There are many population models in the literature for both continuous and discrete systems. This investigation begins with a general discrete model that subsumes almost all of the discrete population models currently in use. Some results related to the existence of fixed points are proved. Before launching into a mathematical analysis of the primary discrete dynamical model investigated in this dissertation, the basic elements of the model - pioneer and climax species - are described and discussed from an ecological as well as a dynamical systems perspective.
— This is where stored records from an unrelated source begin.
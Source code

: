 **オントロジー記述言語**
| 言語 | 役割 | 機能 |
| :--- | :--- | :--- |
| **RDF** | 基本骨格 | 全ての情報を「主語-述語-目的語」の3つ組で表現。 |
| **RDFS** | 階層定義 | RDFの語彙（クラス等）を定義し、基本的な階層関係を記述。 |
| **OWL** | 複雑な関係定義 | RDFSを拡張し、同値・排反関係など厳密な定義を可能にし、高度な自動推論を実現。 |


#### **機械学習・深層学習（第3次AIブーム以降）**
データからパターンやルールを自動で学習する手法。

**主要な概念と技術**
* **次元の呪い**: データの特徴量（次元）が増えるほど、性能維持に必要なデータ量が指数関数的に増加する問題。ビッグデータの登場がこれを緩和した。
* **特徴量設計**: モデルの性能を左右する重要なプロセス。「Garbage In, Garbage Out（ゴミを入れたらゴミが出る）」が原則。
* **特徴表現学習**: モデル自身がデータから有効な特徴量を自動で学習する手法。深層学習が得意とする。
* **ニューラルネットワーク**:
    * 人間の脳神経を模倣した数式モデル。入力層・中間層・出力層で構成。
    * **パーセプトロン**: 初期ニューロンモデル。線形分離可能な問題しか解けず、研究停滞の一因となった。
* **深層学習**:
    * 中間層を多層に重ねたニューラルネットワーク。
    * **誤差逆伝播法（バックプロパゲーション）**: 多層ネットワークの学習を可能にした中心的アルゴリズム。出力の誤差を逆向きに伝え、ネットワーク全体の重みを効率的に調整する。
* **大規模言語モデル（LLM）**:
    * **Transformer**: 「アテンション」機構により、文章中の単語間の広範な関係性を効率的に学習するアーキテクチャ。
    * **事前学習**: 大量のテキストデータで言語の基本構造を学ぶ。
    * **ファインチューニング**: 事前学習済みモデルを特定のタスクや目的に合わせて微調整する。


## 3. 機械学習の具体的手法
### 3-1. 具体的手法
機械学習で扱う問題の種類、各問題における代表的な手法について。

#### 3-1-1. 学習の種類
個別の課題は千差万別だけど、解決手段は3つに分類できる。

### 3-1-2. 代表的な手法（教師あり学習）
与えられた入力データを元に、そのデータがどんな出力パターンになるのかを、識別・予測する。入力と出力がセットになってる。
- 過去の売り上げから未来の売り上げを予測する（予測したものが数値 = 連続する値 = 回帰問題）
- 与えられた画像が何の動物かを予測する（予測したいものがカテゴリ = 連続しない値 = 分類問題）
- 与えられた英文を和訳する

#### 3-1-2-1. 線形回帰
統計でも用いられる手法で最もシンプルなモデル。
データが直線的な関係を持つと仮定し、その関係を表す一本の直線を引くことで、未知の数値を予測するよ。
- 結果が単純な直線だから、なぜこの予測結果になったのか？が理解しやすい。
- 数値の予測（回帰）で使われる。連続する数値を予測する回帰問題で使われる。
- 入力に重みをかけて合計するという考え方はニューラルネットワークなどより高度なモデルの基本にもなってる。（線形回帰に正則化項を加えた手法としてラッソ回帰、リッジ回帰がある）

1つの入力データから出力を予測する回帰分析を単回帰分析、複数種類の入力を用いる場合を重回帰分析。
An attempt is made to explain why the chosen hierarchical form of the model to explain why the chosen hierarchical form of the model can be expected to follow the real-world evolution of pioneer-climax species. Following the discussion of the discrete dynamical model from the applications viewpoint, an extensive dynamical systems investigation is conducted using analytical and simulation tools. Fixed and periodic points are found and their stability is investigated. Sufficient conditions for the existence and stability of n -cycles are proved and illustrated for several values of n. For eample, the existence of a stable, attracting 3-cycle is proved for a certain range of parameters for an all-pioneer model. It is also observed that the hierarchical system has a predisposition to period-doubling behavior.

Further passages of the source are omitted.